Una sofisticada modalidad de fraude digital está poniendo en jaque a empresas de todos los tamaños este 2026. La Guardia Civil ha emitido una alerta sobre el incremento de casos de suplantación de identidad corporativa, una táctica criminal que aprovecha las relaciones comerciales habituales entre compañías para desviar importantes sumas de dinero hacia cuentas controladas por organizaciones delictivas. El método, conocido internacionalmente como business email compromise o compromiso de correo electrónico empresarial, representa una de las amenazas más peligrosas para el tejido empresarial español. La complejidad de esta estafa radica en que los ciberdelincuentes no actúan de forma impulsiva, sino que planifican meticulosamente cada movimiento durante semanas o incluso meses antes de ejecutar el fraude.
Los estafadores dedican tiempo considerable a estudiar a sus víctimas potenciales. Mediante técnicas de phishing, accesos no autorizados a sistemas de correo electrónico corporativo o simplemente analizando información disponible públicamente en redes sociales profesionales y páginas web corporativas, estos criminales consiguen mapear las relaciones comerciales entre empresas, conocer los montos habituales de facturación y hasta identificar a los empleados específicos que gestionan los pagos.
Anatomía del engaño corporativo
El modus operandi de esta estafa sigue un patrón claramente definido.
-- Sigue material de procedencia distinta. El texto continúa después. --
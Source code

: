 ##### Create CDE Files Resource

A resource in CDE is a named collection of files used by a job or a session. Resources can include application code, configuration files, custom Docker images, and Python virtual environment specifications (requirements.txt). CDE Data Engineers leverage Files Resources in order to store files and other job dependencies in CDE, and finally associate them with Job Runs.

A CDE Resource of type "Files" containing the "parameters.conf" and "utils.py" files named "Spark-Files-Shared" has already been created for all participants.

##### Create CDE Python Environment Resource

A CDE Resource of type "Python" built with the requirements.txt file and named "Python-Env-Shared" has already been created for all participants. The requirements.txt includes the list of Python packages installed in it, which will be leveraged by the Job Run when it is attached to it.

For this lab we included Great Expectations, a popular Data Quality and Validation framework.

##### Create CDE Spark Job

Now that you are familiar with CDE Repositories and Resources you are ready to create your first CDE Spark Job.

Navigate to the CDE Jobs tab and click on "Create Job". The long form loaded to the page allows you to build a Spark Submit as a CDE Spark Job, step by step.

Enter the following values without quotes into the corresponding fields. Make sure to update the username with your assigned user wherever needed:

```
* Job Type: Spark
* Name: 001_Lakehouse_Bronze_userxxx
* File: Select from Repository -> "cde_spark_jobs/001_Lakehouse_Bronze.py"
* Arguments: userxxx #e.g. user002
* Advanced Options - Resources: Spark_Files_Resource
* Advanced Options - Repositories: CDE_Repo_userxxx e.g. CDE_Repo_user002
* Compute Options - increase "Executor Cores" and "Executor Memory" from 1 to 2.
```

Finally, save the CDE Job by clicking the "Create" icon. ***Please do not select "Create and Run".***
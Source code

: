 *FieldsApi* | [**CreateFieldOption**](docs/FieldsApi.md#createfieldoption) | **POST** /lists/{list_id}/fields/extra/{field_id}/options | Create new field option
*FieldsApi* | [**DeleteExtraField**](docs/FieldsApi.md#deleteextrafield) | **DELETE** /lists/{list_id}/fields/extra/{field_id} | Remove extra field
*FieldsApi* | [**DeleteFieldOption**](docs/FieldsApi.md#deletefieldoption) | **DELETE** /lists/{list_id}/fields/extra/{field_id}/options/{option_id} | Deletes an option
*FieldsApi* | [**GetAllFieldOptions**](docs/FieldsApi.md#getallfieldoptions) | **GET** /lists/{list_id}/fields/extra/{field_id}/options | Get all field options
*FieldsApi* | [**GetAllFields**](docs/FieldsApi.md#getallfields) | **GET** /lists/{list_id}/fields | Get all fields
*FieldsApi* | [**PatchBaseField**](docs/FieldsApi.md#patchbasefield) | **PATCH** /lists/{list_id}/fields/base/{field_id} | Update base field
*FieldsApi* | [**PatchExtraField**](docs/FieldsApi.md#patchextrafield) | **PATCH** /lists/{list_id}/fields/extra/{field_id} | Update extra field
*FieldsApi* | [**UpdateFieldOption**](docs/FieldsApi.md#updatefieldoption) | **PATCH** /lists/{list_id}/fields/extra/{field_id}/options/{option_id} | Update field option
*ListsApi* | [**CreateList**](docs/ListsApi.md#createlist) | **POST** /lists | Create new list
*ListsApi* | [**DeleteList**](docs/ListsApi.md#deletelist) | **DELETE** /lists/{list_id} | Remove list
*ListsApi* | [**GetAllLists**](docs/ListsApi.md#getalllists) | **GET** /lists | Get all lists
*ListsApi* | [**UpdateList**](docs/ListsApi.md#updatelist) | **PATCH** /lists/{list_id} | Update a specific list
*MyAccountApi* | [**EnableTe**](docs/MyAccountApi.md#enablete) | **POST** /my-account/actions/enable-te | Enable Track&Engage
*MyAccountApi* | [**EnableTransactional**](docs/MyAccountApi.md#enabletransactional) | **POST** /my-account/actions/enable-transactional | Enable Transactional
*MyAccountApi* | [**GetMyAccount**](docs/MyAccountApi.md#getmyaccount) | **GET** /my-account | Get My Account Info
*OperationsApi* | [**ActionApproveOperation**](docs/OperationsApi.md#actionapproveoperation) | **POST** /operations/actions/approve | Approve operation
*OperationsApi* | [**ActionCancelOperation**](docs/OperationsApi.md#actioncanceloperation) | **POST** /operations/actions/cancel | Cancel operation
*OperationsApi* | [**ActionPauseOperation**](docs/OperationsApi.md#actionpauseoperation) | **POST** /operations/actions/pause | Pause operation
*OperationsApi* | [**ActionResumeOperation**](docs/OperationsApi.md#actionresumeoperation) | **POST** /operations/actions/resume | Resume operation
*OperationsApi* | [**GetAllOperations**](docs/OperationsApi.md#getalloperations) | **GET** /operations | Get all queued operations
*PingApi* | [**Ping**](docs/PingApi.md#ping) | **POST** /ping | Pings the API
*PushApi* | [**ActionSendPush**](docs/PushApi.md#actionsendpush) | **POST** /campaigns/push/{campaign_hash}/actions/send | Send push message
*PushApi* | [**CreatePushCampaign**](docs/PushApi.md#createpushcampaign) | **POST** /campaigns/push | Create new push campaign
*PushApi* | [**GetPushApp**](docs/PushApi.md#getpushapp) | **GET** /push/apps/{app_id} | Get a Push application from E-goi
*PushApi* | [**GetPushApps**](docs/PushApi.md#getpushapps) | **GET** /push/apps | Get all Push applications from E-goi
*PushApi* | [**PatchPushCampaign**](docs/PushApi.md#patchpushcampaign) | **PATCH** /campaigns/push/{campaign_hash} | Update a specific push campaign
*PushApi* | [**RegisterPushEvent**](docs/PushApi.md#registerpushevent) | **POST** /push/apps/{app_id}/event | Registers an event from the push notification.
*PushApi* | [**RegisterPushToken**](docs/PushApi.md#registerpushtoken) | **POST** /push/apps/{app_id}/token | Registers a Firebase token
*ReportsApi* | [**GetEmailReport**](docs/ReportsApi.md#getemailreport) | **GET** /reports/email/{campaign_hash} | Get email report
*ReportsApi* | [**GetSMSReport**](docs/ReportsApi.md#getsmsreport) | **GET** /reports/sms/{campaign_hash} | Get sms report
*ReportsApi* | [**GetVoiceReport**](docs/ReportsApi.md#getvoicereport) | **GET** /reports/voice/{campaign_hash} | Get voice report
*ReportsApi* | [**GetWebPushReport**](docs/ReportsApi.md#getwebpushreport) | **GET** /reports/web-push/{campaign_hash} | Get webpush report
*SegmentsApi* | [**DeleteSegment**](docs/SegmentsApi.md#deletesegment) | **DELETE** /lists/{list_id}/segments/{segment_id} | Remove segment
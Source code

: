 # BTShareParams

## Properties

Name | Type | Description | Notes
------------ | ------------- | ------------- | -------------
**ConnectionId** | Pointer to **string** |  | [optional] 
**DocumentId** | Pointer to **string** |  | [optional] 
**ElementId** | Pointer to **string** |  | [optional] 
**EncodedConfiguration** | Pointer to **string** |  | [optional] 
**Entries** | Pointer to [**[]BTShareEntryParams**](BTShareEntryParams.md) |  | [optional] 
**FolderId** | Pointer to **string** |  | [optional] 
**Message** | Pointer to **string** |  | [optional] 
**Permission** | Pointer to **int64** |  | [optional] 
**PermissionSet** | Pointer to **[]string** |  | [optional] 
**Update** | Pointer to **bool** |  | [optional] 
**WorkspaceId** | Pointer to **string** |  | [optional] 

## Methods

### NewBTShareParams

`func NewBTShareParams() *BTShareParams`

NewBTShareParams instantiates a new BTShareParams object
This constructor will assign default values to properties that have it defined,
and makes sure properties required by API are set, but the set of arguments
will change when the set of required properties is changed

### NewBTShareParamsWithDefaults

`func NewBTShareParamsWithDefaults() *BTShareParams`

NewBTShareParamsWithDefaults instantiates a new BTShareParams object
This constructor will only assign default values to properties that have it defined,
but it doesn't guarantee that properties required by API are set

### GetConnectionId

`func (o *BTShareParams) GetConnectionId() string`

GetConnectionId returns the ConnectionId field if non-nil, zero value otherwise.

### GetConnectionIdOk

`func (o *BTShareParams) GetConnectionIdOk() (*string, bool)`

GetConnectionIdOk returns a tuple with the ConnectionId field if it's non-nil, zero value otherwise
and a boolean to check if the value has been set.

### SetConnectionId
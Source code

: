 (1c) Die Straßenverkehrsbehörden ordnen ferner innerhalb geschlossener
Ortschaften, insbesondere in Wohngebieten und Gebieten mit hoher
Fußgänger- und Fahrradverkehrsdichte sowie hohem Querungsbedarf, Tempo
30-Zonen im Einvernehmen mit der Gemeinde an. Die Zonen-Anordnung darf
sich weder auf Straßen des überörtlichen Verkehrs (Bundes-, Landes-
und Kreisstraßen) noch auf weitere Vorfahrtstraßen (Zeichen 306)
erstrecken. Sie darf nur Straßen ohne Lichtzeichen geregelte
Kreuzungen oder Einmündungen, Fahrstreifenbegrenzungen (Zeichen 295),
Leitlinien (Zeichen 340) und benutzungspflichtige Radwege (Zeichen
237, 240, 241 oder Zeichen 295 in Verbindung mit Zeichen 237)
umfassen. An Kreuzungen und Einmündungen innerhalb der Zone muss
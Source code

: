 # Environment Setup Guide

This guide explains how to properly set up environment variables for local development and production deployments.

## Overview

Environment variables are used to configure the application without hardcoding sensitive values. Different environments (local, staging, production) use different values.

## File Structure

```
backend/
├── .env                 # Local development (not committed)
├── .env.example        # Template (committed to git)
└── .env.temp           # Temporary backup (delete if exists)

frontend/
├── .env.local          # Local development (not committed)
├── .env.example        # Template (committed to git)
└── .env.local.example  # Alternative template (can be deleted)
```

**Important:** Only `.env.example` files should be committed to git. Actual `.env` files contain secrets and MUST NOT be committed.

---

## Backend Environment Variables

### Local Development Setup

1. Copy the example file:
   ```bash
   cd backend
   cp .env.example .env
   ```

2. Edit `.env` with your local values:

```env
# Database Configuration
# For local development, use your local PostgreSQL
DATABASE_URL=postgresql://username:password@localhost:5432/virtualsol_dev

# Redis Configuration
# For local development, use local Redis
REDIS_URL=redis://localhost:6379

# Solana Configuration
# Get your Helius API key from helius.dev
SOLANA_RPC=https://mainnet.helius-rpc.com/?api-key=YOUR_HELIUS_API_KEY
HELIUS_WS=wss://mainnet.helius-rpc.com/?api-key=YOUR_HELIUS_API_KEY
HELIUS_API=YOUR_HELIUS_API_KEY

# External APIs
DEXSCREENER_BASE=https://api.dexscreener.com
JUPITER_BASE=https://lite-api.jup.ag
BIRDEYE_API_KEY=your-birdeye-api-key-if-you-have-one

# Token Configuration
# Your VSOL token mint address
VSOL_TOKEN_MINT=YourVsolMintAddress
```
Una vez que los delincuentes han recopilado suficiente información sensible, proceden a la fase de ejecución. El ataque comienza cuando la empresa víctima recibe un correo electrónico aparentemente legítimo de uno de sus proveedores habituales. La comunicación fraudulenta imita a la perfección el formato, logotipo, firma y estilo de redacción de la empresa proveedora real. En este mensaje, los estafadores solicitan el pago urgente de una factura pendiente, pero con un cambio crucial: indican que la transferencia debe realizarse a un número de cuenta bancaria diferente al utilizado habitualmente en la relación comercial.
Para dotar de mayor verosimilitud al engaño, el correo electrónico incluye explicaciones aparentemente razonables sobre el cambio de cuenta bancaria: problemas con la entidad financiera anterior, actualización de sistemas contables, fusiones empresariales o procedimientos de auditoría interna. Además, proporcionan un número de teléfono de contacto para resolver cualquier duda que pueda surgir.
Este último detalle resulta especialmente insidioso, ya que cuando la empresa víctima llama para verificar la autenticidad de la solicitud, quien responde al teléfono es otro miembro de la organización criminal, perfectamente preparado para reforzar la credibilidad del fraude y disipar cualquier sospecha que pueda tener el personal de administración de la empresa objetivo.
Consecuencias económicas y operativas
Las empresas que caen en esta trampa realizan la transferencia convencidas de que están cumpliendo con sus obligaciones comerciales habituales. Sin embargo, el dinero termina en cuentas bancarias controladas por las redes criminales, frecuentemente ubicadas en jurisdicciones extranjeras donde resulta extremadamente difícil rastrear los fondos o recuperarlos. Más allá del impacto financiero directo, estas estafas generan consecuencias adicionales: deterioro de la confianza entre socios comerciales, costes legales derivados de las investigaciones, tiempo de gestión dedicado a resolver el incidente y, en ocasiones, daño reputacional para ambas empresas involucradas en la relación comercial legítima.